Task: Write out, word for word and with no pictures, each line below from the one containing "is constructed \\" through the one containing "Let a given", both included, and no other line.
= = = = = = =
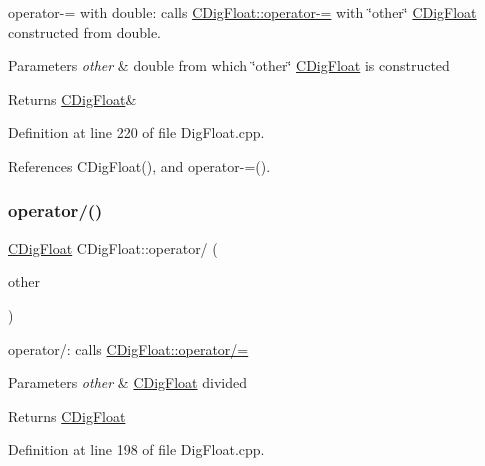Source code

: operator-\/= with double\+: calls \hyperlink{classCDigFloat_a7496a4f8445815e9a346076c3d90305a}{C\+Dig\+Float\+::operator-\/=} with \char`\"{}other\char`\"{} \hyperlink{classCDigFloat}{C\+Dig\+Float} constructed from double. 


\begin{DoxyParams}{Parameters}
{\em other} & double from which \char`\"{}other\char`\"{} \hyperlink{classCDigFloat}{C\+Dig\+Float} is constructed \\
\hline
\end{DoxyParams}
\begin{DoxyReturn}{Returns}
\hyperlink{classCDigFloat}{C\+Dig\+Float}\& 
\end{DoxyReturn}


Definition at line 220 of file Dig\+Float.\+cpp.



References C\+Dig\+Float(), and operator-\/=().

\mbox{\label{classCDigFloat_a238db4ab96c398e3d2387641743d6a16}} 
\subsubsection{\texorpdfstring{operator/()}{operator/()}\hspace{0.1cm}{\footnotesize\ttfamily [1/2]}}
{\footnotesize\ttfamily \hyperlink{classCDigFloat}{C\+Dig\+Float} C\+Dig\+Float\+::operator/ (\begin{DoxyParamCaption}\item[{const \hyperlink{classCDigFloat}{C\+Dig\+Float} \&}]{other }\end{DoxyParamCaption})}



operator/\+: calls \hyperlink{classCDigFloat_a53d3939dfc89d172f1bf803a46bc3369}{C\+Dig\+Float\+::operator/=} 


\begin{DoxyParams}{Parameters}
{\em other} & \hyperlink{classCDigFloat}{C\+Dig\+Float} divided \\
\hline
\end{DoxyParams}
\begin{DoxyReturn}{Returns}
\hyperlink{classCDigFloat}{C\+Dig\+Float} 
\end{DoxyReturn}


Definition at line 198 of file Dig\+Float.\+cpp.

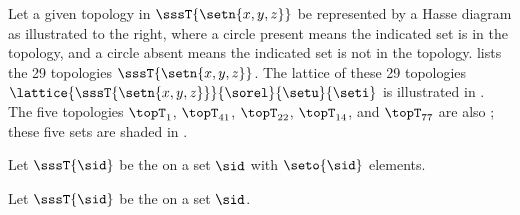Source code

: {{\begin{minipage}{\tw-45mm}
\begin{example}
\label{ex:set_lat_top_xyz}
\footnotemark
Let a given topology in $\sssT{\setn{x,y,z}}$ be represented by a Hasse diagram 
as illustrated to the right, where a circle present means the indicated set is in the topology,
and a circle absent means the indicated set is not in the topology.
 lists the 29 topologies $\sssT{\setn{x,y,z}}$.
The lattice of these 29 topologies $\lattice{\sssT{\setn{x,y,z}}}{\sorel}{\setu}{\seti}$
is illustrated in . %
The five topologies
$\topT_{1}$, $\topT_{41}$, $\topT_{22}$, $\topT_{14}$, and $\topT_{77}$
are also ; 
these five sets are shaded in . %
\end{example}%
\end{minipage}%
%
\hfill{}%

\begin{theorem}
Let $\sssT{\sid}$ be the  on a set $\sid$ with $\seto{\sid}$ elements.
\end{theorem}

\begin{theorem}
Let $\sssT{\sid}$ be the  on a set $\sid$.
\end{theorem}

}}
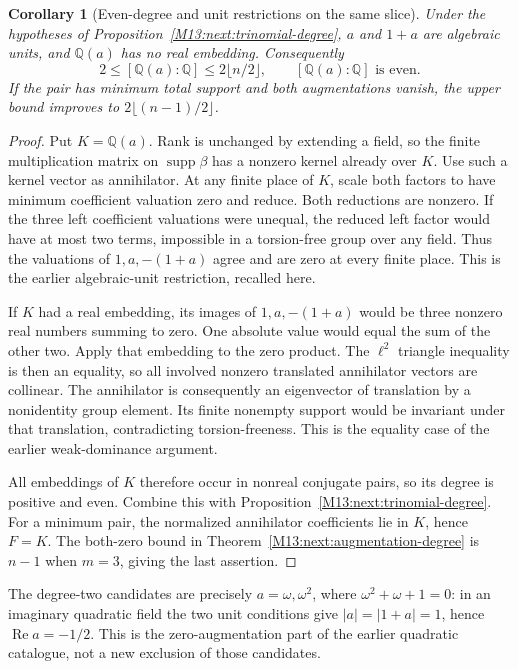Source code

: \documentclass[11pt,a4paper,oneside]{report}
\newtheorem{corollary}[theorem]{Corollary}
\theoremstyle{definition}
\theoremstyle{remark}
\DeclareMathOperator{\supp}{supp}
\newcommand{\Q}{\mathbb Q}
\begin{document}
\begin{corollary}[Even-degree and unit restrictions on the same slice]
\label{M13:next:trinomial-even-degree}
Under the hypotheses of Proposition~\ref{M13:next:trinomial-degree},
$a$ and $1+a$ are algebraic units, and $\Q(a)$ has no real
embedding. Consequently
\[
 2\le [\Q(a):\Q]\le 2\lfloor n/2\rfloor,
 \qquad [\Q(a):\Q]\text{ is even}.
\]
If the pair has minimum total support and both augmentations
vanish, the upper bound improves to
$2\lfloor(n-1)/2\rfloor$.
\end{corollary}
\begin{proof}
Put $K=\Q(a)$. Rank is unchanged by extending a field, so the
finite multiplication matrix on $\supp\beta$ has a nonzero
kernel already over $K$. Use such a kernel vector as annihilator.
At any finite place of $K$, scale both factors to have minimum
coefficient valuation zero and reduce. Both reductions are
nonzero. If the three left coefficient valuations were unequal,
the reduced left factor would have at most two terms, impossible
in a torsion-free group over any field. Thus the valuations of
$1,a,-(1+a)$ agree and are zero at every finite place. This is
the earlier algebraic-unit restriction, recalled here.

If $K$ had a real embedding, its images of $1,a,-(1+a)$ would be
three nonzero real numbers summing to zero. One absolute value
would equal the sum of the other two. Apply that embedding to
the zero product. The $\ell^2$ triangle inequality is then an
equality, so all involved nonzero translated annihilator vectors
are collinear. The annihilator is consequently an eigenvector
of translation by a nonidentity group element. Its finite
nonempty support would be invariant under that translation,
contradicting torsion-freeness. This is the equality case of the
earlier weak-dominance argument.

All embeddings of $K$ therefore occur in nonreal conjugate pairs,
so its degree is positive and even. Combine this with
Proposition~\ref{M13:next:trinomial-degree}. For a minimum pair, the
normalized annihilator coefficients lie in $K$, hence $F=K$.
The both-zero bound in Theorem~\ref{M13:next:augmentation-degree}
is $n-1$ when $m=3$, giving the last assertion.
\end{proof}

The degree-two candidates are precisely $a=\omega,\omega^2$,
where $\omega^2+\omega+1=0$: in an imaginary quadratic field
the two unit conditions give $|a|=|1+a|=1$, hence
$\operatorname{Re}a=-1/2$. This is the zero-augmentation part
of the earlier quadratic catalogue, not a new exclusion of
those candidates.
\end{document}
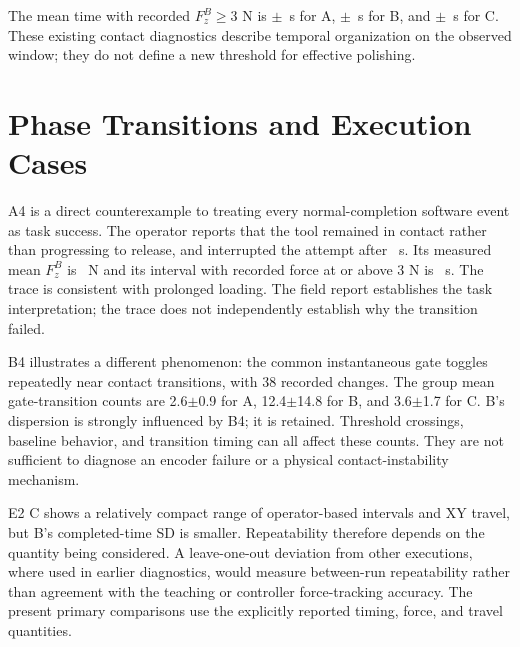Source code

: The mean time with recorded \(F_z^B\geq3\) N is \EtwoAContactTime\(\pm\)\EtwoAContactTimeSD~s for A, \EtwoBContactTime\(\pm\)\EtwoBContactTimeSD~s for B, and \EtwoCContactTime\(\pm\)\EtwoCContactTimeSD~s for C. These existing contact diagnostics describe temporal organization on the observed window; they do not define a new threshold for effective polishing.


\section{Phase Transitions and Execution Cases}
A4 is a direct counterexample to treating every normal-completion software event as task success. The operator reports that the tool remained in contact rather than progressing to release, and interrupted the attempt after \AfourInterval~s. Its measured mean \(F_z^B\) is \AfourMeanForce~N and its interval with recorded force at or above 3 N is \AfourContactTime~s. The trace is consistent with prolonged loading. The field report establishes the task interpretation; the trace does not independently establish why the transition failed.


B4 illustrates a different phenomenon: the common instantaneous gate toggles repeatedly near contact transitions, with 38 recorded changes. The group mean gate-transition counts are 2.6\(\pm\)0.9 for A, 12.4\(\pm\)14.8 for B, and 3.6\(\pm\)1.7 for C. B's dispersion is strongly influenced by B4; it is retained. Threshold crossings, baseline behavior, and transition timing can all affect these counts. They are not sufficient to diagnose an encoder failure or a physical contact-instability mechanism.

E2 C shows a relatively compact range of operator-based intervals and XY travel, but B's completed-time SD is smaller. Repeatability therefore depends on the quantity being considered. A leave-one-out deviation from other executions, where used in earlier diagnostics, would measure between-run repeatability rather than agreement with the teaching or controller force-tracking accuracy. The present primary comparisons use the explicitly reported timing, force, and travel quantities.

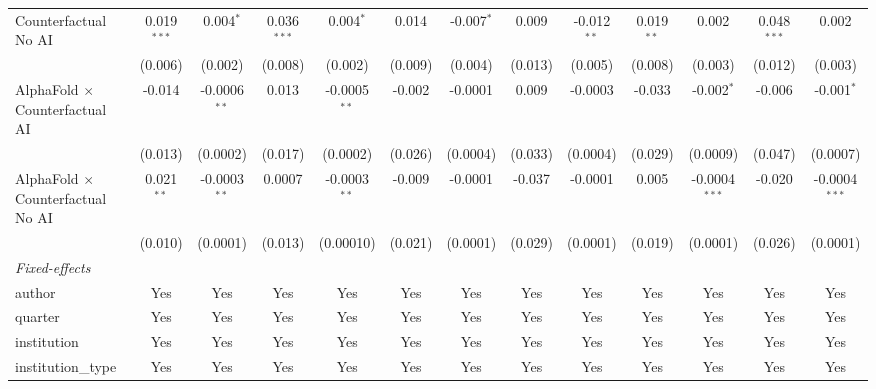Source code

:\begin{tabular}{lcccccccccccc}
   Counterfactual No AI                     & 0.019$^{***}$ & 0.004$^{*}$    & 0.036$^{***}$ & 0.004$^{*}$    & 0.014         & -0.007$^{*}$  & 0.009         & -0.012$^{**}$ & 0.019$^{**}$  & 0.002           & 0.048$^{***}$ & 0.002\\   
                                            & (0.006)       & (0.002)        & (0.008)       & (0.002)        & (0.009)       & (0.004)       & (0.013)       & (0.005)       & (0.008)       & (0.003)         & (0.012)       & (0.003)\\   
   AlphaFold $\times$ Counterfactual AI     & -0.014        & -0.0006$^{**}$ & 0.013         & -0.0005$^{**}$ & -0.002        & -0.0001       & 0.009         & -0.0003       & -0.033        & -0.002$^{*}$    & -0.006        & -0.001$^{*}$\\   
                                            & (0.013)       & (0.0002)       & (0.017)       & (0.0002)       & (0.026)       & (0.0004)      & (0.033)       & (0.0004)      & (0.029)       & (0.0009)        & (0.047)       & (0.0007)\\   
   AlphaFold $\times$ Counterfactual No AI  & 0.021$^{**}$  & -0.0003$^{**}$ & 0.0007        & -0.0003$^{**}$ & -0.009        & -0.0001       & -0.037        & -0.0001       & 0.005         & -0.0004$^{***}$ & -0.020        & -0.0004$^{***}$\\   
                                            & (0.010)       & (0.0001)       & (0.013)       & (0.00010)      & (0.021)       & (0.0001)      & (0.029)       & (0.0001)      & (0.019)       & (0.0001)        & (0.026)       & (0.0001)\\   
   \midrule
   \emph{Fixed-effects}\\
   author                                   & Yes           & Yes            & Yes           & Yes            & Yes           & Yes           & Yes           & Yes           & Yes           & Yes             & Yes           & Yes\\  
   quarter                                  & Yes           & Yes            & Yes           & Yes            & Yes           & Yes           & Yes           & Yes           & Yes           & Yes             & Yes           & Yes\\  
   institution                              & Yes           & Yes            & Yes           & Yes            & Yes           & Yes           & Yes           & Yes           & Yes           & Yes             & Yes           & Yes\\  
   institution\_type                        & Yes           & Yes            & Yes           & Yes            & Yes           & Yes           & Yes           & Yes           & Yes           & Yes             & Yes           & Yes\\  

\end{tabular}
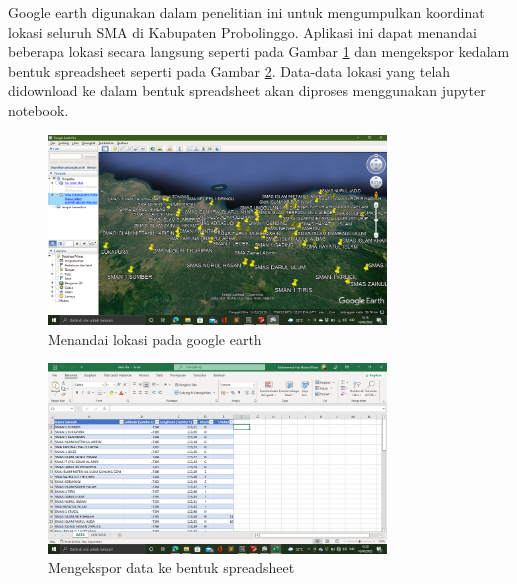 \begin{enumerate}
	Google earth digunakan dalam penelitian ini untuk mengumpulkan koordinat lokasi seluruh SMA di Kabupaten Probolinggo. Aplikasi ini dapat menandai beberapa lokasi secara langsung seperti pada Gambar \ref{fig:markloc} dan mengekspor kedalam bentuk spreadsheet seperti pada Gambar \ref{fig:eksspread}. Data-data lokasi yang telah didownload ke dalam bentuk spreadsheet akan diproses menggunakan jupyter notebook.

\begin{figure}[h!]
  \centering
  \includegraphics[width=0.8\textwidth]{google earth.png}
  \caption{Menandai lokasi pada google earth}
  \label{fig:markloc}
\end{figure}

\begin{figure}[h!]
  \centering
  \includegraphics[width=0.8\textwidth]{ekspor spreadsheet.png}
  \caption{Mengekspor data ke bentuk spreadsheet}
  \label{fig:eksspread}
\end{figure}

\end{enumerate}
= = = = = = =
Task result:
{\em other} & double from which \char`\"{}other\char`\"{} \hyperlink{classCDigFloat}{C\+Dig\+Float} is constructed \\
\hline
\end{DoxyParams}
\begin{DoxyReturn}{Returns}
\hyperlink{classCDigFloat}{C\+Dig\+Float}\& 
\end{DoxyReturn}


Definition at line 220 of file Dig\+Float.\+cpp.



References C\+Dig\+Float(), and operator-\/=().

\mbox{\label{classCDigFloat_a238db4ab96c398e3d2387641743d6a16}} 
\subsubsection{\texorpdfstring{operator/()}{operator/()}\hspace{0.1cm}{\footnotesize\ttfamily [1/2]}}
{\footnotesize\ttfamily \hyperlink{classCDigFloat}{C\+Dig\+Float} C\+Dig\+Float\+::operator/ (\begin{DoxyParamCaption}\item[{const \hyperlink{classCDigFloat}{C\+Dig\+Float} \&}]{other }\end{DoxyParamCaption})}



operator/\+: calls \hyperlink{classCDigFloat_a53d3939dfc89d172f1bf803a46bc3369}{C\+Dig\+Float\+::operator/=} 


\begin{DoxyParams}{Parameters}
{\em other} & \hyperlink{classCDigFloat}{C\+Dig\+Float} divided \\
\hline
\end{DoxyParams}
\begin{DoxyReturn}{Returns}
\hyperlink{classCDigFloat}{C\+Dig\+Float} 
\end{DoxyReturn}


Definition at line 198 of file Dig\+Float.\+cpp.

Source code

: {{\begin{minipage}{\tw-45mm}
\begin{example}
\label{ex:set_lat_top_xyz}
\footnotemark
Let a given topology in $\sssT{\setn{x,y,z}}$ be represented by a Hasse diagram 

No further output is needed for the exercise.